--- ENTRIES SHOWN Enclosed Below ---

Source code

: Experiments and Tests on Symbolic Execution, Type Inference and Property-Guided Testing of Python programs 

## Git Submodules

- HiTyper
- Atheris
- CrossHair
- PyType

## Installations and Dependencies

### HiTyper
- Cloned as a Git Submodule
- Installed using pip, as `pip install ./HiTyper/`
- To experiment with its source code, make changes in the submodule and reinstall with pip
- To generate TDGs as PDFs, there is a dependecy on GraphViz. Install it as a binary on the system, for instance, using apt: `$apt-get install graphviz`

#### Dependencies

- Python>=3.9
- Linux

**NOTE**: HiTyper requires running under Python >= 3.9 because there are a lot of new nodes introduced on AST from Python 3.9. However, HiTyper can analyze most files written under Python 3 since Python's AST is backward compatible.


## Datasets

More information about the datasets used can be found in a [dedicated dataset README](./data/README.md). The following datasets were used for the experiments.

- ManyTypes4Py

--- End of Enclosed ENTRIES SHOWN ---
--- ENTRIES SHOWN Enclosed Below ---

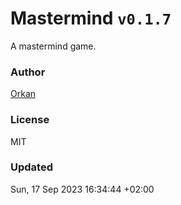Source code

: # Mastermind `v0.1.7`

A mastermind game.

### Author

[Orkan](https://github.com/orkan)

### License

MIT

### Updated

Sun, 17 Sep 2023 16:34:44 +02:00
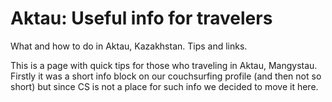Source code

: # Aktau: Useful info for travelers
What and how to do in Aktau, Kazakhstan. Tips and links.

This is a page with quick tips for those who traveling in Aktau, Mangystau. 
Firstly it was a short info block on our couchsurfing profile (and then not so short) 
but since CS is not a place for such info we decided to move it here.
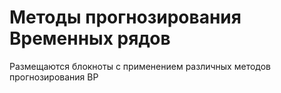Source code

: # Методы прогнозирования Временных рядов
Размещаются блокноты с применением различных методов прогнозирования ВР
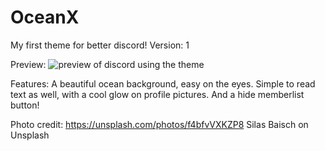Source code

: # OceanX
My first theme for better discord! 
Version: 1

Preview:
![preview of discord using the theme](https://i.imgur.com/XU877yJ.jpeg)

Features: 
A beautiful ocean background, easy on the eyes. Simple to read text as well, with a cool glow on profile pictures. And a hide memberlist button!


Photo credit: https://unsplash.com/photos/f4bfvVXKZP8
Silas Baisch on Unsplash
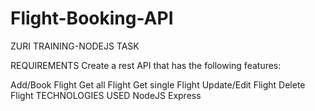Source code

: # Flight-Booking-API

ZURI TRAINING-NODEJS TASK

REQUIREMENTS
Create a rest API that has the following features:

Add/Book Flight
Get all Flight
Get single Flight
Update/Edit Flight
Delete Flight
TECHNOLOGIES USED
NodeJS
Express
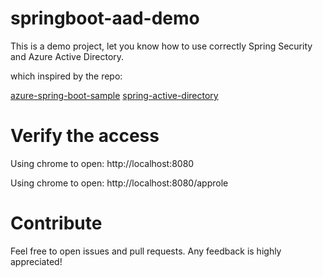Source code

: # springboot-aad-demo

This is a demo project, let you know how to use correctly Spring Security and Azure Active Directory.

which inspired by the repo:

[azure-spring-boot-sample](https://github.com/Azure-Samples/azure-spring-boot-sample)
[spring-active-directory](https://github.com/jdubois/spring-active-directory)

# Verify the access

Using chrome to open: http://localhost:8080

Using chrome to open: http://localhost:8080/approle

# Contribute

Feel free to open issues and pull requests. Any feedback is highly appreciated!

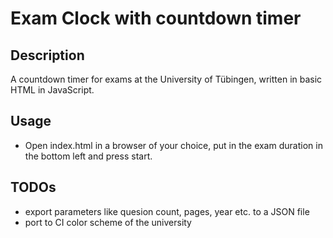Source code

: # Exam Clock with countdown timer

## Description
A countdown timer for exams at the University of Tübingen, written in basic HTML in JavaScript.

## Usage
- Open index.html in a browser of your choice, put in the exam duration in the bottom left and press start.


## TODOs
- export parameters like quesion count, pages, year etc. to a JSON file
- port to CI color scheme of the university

--- End of Enclosed ENTRIES SHOWN ---

→ **PROBLEM DETAILS**
Copy exactly the lines of the listing above between the one holding "Silas Baisch on Unsplash" and the one holding "- port to CI color scheme of the university", inclusive; omit all pictures.

→ **RESPONSE BELOW**
Silas Baisch on Unsplash
Source code

: # Flight-Booking-API

ZURI TRAINING-NODEJS TASK

REQUIREMENTS
Create a rest API that has the following features:

Add/Book Flight
Get all Flight
Get single Flight
Update/Edit Flight
Delete Flight
TECHNOLOGIES USED
NodeJS
Express
Source code

: # springboot-aad-demo

This is a demo project, let you know how to use correctly Spring Security and Azure Active Directory.

which inspired by the repo:

[azure-spring-boot-sample](https://github.com/Azure-Samples/azure-spring-boot-sample)
[spring-active-directory](https://github.com/jdubois/spring-active-directory)

# Verify the access

Using chrome to open: http://localhost:8080

Using chrome to open: http://localhost:8080/approle

# Contribute

Feel free to open issues and pull requests. Any feedback is highly appreciated!

Source code

: # Exam Clock with countdown timer

## Description
A countdown timer for exams at the University of Tübingen, written in basic HTML in JavaScript.

## Usage
- Open index.html in a browser of your choice, put in the exam duration in the bottom left and press start.


## TODOs
- export parameters like quesion count, pages, year etc. to a JSON file
- port to CI color scheme of the university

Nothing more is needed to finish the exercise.